(Document images with source code)

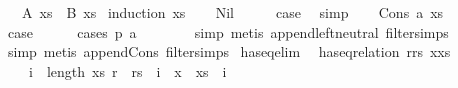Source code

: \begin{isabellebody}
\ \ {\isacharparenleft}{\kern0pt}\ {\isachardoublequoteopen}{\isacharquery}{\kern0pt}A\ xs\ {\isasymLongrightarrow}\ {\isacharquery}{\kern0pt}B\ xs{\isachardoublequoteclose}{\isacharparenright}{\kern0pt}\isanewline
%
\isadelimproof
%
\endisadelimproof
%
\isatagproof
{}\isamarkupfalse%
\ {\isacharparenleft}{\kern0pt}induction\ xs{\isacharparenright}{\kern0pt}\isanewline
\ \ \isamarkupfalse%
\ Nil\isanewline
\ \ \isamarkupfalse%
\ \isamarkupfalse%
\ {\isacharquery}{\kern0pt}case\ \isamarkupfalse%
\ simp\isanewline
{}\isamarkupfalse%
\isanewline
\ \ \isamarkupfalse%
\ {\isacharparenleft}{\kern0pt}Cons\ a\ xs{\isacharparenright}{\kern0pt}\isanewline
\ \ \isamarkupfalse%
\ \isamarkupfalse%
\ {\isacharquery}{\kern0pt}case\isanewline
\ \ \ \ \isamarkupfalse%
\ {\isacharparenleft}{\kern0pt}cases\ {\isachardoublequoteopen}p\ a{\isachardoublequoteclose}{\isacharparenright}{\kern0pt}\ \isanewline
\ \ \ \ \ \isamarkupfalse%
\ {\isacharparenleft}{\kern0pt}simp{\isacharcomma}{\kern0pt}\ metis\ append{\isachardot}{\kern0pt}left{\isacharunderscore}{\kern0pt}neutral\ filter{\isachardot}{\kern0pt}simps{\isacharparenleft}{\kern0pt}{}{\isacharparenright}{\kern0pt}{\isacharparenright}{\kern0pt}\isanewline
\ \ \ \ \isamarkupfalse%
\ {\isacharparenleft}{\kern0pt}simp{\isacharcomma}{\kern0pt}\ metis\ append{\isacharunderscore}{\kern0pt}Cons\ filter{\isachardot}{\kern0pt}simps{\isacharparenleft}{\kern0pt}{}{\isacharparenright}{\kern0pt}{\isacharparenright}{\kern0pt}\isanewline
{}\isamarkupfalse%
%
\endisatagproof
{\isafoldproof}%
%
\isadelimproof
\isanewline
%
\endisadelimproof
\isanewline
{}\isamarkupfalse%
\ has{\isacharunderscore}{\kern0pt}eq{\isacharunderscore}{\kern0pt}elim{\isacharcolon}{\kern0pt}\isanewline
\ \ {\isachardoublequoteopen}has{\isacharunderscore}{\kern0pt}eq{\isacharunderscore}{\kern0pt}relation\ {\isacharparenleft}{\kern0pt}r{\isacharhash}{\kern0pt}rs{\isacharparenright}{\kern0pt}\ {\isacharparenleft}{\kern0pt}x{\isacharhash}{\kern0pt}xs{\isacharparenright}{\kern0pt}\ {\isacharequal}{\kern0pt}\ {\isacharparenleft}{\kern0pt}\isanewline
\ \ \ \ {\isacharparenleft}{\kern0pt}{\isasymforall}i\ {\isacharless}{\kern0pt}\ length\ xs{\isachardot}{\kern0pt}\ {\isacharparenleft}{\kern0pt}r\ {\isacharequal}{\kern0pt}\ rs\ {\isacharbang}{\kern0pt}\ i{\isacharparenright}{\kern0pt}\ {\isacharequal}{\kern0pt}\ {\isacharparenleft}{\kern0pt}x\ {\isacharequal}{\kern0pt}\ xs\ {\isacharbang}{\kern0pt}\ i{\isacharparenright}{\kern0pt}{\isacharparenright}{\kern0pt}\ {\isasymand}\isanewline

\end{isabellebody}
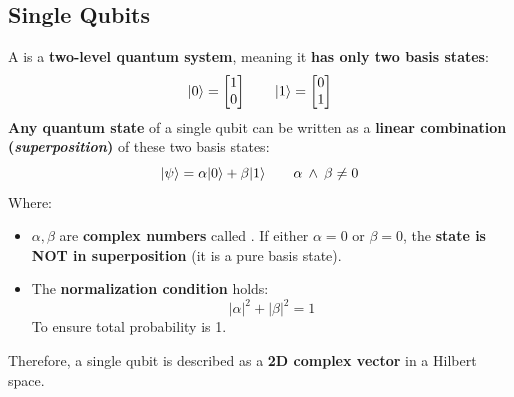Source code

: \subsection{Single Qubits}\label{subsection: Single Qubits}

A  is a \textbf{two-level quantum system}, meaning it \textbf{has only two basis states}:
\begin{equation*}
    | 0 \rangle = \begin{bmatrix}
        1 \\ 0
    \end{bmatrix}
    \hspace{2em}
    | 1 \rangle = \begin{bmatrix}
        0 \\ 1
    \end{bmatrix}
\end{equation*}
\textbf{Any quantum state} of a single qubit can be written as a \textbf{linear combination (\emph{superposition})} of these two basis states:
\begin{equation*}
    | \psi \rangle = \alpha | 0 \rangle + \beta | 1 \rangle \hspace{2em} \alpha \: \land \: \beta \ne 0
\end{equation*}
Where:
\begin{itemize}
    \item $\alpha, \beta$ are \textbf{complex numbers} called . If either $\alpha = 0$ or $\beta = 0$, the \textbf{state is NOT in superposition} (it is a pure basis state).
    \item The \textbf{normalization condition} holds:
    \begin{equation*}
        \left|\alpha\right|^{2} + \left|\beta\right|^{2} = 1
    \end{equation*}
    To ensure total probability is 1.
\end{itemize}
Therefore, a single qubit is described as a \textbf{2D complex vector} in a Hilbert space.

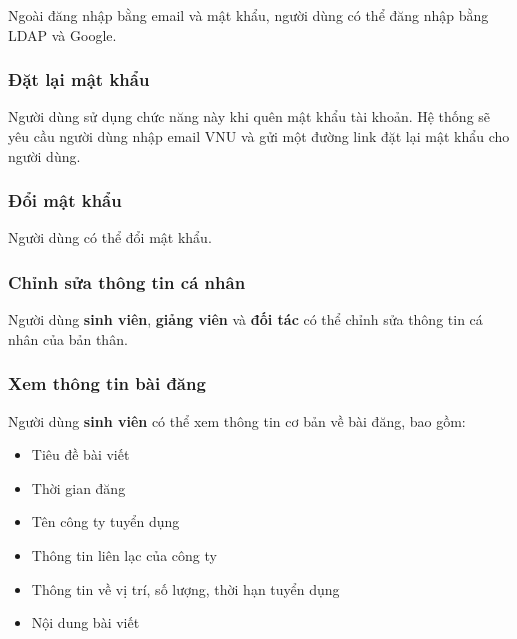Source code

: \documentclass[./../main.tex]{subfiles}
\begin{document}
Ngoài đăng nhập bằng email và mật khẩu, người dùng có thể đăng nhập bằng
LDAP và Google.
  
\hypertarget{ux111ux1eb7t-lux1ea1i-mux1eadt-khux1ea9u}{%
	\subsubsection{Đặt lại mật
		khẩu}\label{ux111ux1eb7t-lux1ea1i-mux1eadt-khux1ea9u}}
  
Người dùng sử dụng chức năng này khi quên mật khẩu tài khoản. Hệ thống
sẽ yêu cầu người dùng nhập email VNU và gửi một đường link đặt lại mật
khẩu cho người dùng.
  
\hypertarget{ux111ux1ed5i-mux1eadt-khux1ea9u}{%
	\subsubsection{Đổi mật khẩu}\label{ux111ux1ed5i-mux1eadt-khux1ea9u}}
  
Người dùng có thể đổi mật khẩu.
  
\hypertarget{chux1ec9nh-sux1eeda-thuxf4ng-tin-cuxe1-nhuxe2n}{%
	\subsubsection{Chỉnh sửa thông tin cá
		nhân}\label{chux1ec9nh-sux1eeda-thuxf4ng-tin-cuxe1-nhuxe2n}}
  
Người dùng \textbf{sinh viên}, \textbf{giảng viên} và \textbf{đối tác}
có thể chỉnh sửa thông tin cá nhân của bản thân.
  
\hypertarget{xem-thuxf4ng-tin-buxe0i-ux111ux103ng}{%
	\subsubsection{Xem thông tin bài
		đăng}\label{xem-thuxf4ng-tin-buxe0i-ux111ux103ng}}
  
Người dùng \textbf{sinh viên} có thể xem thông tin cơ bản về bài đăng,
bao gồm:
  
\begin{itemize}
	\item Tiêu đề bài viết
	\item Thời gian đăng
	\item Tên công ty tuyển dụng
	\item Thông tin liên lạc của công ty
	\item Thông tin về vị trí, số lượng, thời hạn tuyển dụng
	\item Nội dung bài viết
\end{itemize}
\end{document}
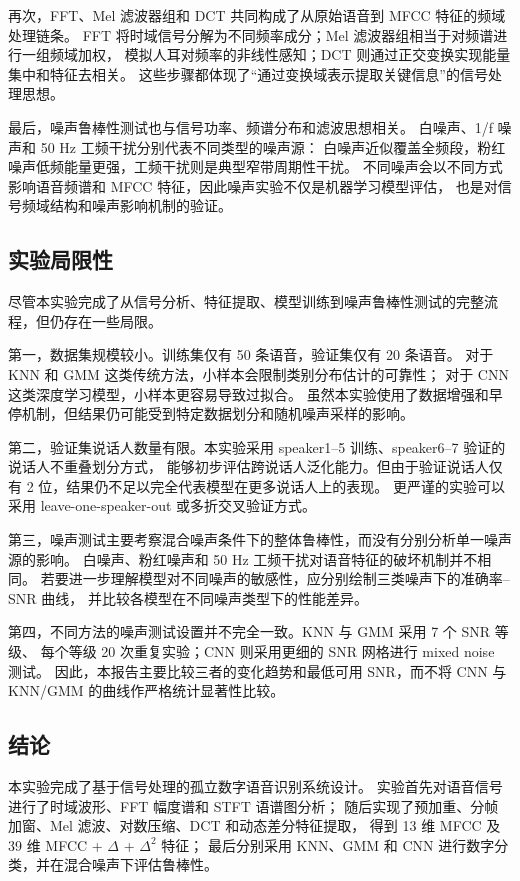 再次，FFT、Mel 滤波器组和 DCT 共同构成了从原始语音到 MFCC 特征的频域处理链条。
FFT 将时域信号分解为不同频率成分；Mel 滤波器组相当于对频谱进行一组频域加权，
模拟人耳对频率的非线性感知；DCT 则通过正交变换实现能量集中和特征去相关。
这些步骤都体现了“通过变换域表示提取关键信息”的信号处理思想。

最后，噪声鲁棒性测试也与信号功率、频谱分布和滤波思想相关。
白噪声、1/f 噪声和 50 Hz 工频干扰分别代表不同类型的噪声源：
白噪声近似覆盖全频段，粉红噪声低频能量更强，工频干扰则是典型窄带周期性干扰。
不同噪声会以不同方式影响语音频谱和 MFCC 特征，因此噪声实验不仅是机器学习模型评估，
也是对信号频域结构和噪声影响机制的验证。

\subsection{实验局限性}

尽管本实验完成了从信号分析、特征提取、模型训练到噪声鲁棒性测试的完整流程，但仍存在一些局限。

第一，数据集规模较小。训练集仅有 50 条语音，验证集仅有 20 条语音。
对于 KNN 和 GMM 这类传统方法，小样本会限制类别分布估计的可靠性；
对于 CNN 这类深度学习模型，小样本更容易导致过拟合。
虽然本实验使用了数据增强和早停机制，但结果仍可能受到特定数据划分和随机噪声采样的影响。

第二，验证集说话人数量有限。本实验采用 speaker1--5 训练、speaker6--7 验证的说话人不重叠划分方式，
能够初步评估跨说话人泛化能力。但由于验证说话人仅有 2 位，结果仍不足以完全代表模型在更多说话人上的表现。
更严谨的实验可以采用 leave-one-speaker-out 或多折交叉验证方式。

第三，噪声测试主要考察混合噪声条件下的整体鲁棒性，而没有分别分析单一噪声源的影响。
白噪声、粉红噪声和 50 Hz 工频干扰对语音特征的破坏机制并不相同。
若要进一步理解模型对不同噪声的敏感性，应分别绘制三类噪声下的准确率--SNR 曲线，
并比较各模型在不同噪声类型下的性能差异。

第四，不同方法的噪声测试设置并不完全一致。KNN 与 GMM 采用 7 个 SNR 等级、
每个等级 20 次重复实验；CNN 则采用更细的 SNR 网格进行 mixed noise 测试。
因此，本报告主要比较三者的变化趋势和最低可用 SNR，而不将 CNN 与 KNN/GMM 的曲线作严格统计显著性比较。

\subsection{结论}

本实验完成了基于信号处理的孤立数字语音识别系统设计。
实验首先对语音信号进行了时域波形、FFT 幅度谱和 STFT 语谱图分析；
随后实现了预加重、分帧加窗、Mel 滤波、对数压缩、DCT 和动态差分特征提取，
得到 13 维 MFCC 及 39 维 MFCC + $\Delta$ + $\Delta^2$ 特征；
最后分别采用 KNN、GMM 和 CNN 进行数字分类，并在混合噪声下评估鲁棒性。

...

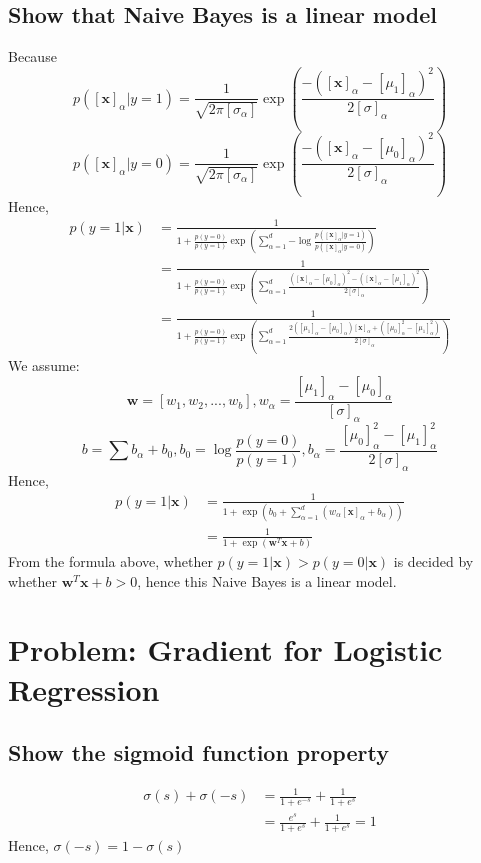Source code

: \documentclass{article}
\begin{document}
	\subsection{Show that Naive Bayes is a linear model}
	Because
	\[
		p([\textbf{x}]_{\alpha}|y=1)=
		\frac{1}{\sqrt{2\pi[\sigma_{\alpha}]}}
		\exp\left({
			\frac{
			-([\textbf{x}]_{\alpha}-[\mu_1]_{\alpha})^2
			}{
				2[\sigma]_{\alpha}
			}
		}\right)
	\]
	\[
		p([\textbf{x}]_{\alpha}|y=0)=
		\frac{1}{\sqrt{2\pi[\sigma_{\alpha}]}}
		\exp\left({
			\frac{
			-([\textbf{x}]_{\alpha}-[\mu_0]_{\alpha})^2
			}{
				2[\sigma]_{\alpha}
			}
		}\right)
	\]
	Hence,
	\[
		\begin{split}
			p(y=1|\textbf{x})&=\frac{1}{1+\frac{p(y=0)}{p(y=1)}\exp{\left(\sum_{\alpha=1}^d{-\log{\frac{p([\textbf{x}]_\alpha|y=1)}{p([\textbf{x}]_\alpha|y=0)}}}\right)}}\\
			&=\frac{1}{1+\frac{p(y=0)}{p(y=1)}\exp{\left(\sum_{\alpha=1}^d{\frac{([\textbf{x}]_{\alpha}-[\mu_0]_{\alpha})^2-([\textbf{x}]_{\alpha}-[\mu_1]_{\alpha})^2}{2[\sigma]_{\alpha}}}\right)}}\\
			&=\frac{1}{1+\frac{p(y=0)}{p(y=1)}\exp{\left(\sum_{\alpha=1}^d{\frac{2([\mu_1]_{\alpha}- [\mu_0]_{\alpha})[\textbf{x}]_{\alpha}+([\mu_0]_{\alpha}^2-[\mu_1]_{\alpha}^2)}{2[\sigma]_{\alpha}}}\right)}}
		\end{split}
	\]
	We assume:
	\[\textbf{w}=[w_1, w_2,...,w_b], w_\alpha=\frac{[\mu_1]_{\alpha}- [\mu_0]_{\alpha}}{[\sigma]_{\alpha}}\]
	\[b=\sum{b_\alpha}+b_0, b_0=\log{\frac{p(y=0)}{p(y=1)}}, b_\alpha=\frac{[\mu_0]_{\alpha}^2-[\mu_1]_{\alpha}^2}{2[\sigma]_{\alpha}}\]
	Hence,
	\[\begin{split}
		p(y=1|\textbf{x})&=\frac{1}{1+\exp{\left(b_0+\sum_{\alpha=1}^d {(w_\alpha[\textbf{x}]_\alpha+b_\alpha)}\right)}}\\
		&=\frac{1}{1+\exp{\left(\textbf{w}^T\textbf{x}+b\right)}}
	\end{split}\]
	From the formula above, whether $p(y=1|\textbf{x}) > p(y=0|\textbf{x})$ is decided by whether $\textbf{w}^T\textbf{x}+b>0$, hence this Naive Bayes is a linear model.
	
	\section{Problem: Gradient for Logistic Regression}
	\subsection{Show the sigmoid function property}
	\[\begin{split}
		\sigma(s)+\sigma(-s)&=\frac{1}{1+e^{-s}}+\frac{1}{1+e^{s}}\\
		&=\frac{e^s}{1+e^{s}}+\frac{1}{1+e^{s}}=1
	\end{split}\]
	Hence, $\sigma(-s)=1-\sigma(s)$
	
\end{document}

▶ **WORK REQUEST**
Keep only those lines of the records that hold "quantum", and return them.

▶ **SOLUTION TO THE PROBLEM**
A  is a \textbf{two-level quantum system}, meaning it \textbf{has only two basis states}:
\textbf{Any quantum state} of a single qubit can be written as a \textbf{linear combination (\emph{superposition})} of these two basis states:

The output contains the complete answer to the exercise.